| Problem description |
Go through the entries and copy every one exactly.

| Data for analysis |
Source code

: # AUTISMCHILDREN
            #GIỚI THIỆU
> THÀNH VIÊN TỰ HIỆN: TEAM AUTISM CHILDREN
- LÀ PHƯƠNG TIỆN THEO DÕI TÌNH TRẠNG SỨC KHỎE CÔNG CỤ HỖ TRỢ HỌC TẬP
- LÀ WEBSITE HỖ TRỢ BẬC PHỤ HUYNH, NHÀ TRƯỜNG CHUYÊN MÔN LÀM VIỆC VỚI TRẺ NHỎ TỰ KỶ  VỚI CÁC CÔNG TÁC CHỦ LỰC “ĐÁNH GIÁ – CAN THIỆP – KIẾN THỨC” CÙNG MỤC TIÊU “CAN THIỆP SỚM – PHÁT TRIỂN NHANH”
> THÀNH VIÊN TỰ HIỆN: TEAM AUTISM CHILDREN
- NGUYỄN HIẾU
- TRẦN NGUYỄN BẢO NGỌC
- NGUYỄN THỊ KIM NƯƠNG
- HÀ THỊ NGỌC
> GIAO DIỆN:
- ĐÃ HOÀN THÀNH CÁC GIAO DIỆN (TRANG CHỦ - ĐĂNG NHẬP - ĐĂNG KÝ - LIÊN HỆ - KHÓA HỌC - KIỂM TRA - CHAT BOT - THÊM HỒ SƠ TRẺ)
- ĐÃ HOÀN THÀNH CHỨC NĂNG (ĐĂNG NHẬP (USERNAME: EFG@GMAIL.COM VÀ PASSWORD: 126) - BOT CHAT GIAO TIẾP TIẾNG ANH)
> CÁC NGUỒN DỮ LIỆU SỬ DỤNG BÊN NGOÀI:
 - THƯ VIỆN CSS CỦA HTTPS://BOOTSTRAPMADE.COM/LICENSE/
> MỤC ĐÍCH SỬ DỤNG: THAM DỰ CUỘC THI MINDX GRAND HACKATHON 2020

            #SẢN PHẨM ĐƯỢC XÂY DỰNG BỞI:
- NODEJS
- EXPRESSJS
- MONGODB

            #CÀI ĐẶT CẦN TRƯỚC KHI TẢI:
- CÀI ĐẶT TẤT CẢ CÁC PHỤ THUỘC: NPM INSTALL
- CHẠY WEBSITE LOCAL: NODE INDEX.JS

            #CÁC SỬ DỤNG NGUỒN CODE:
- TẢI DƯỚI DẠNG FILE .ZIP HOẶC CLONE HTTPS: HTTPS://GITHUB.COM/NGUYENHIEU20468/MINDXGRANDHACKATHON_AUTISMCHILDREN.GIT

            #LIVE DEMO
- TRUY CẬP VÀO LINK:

| Written answer |
Source code

: # AUTISMCHILDREN
            #GIỚI THIỆU
> THÀNH VIÊN TỰ HIỆN: TEAM AUTISM CHILDREN
- LÀ PHƯƠNG TIỆN THEO DÕI TÌNH TRẠNG SỨC KHỎE CÔNG CỤ HỖ TRỢ HỌC TẬP
- LÀ WEBSITE HỖ TRỢ BẬC PHỤ HUYNH, NHÀ TRƯỜNG CHUYÊN MÔN LÀM VIỆC VỚI TRẺ NHỎ TỰ KỶ  VỚI CÁC CÔNG TÁC CHỦ LỰC “ĐÁNH GIÁ – CAN THIỆP – KIẾN THỨC” CÙNG MỤC TIÊU “CAN THIỆP SỚM – PHÁT TRIỂN NHANH”
> THÀNH VIÊN TỰ HIỆN: TEAM AUTISM CHILDREN
- NGUYỄN HIẾU
- TRẦN NGUYỄN BẢO NGỌC
- NGUYỄN THỊ KIM NƯƠNG
- HÀ THỊ NGỌC
> GIAO DIỆN:
- ĐÃ HOÀN THÀNH CÁC GIAO DIỆN (TRANG CHỦ - ĐĂNG NHẬP - ĐĂNG KÝ - LIÊN HỆ - KHÓA HỌC - KIỂM TRA - CHAT BOT - THÊM HỒ SƠ TRẺ)
- ĐÃ HOÀN THÀNH CHỨC NĂNG (ĐĂNG NHẬP (USERNAME: EFG@GMAIL.COM VÀ PASSWORD: 126) - BOT CHAT GIAO TIẾP TIẾNG ANH)
> CÁC NGUỒN DỮ LIỆU SỬ DỤNG BÊN NGOÀI:
 - THƯ VIỆN CSS CỦA HTTPS://BOOTSTRAPMADE.COM/LICENSE/
> MỤC ĐÍCH SỬ DỤNG: THAM DỰ CUỘC THI MINDX GRAND HACKATHON 2020

            #SẢN PHẨM ĐƯỢC XÂY DỰNG BỞI:
- NODEJS
- EXPRESSJS
- MONGODB

            #CÀI ĐẶT CẦN TRƯỚC KHI TẢI:
- CÀI ĐẶT TẤT CẢ CÁC PHỤ THUỘC: NPM INSTALL
- CHẠY WEBSITE LOCAL: NODE INDEX.JS

            #CÁC SỬ DỤNG NGUỒN CODE:
- TẢI DƯỚI DẠNG FILE .ZIP HOẶC CLONE HTTPS: HTTPS://GITHUB.COM/NGUYENHIEU20468/MINDXGRANDHACKATHON_AUTISMCHILDREN.GIT

            #LIVE DEMO
- TRUY CẬP VÀO LINK:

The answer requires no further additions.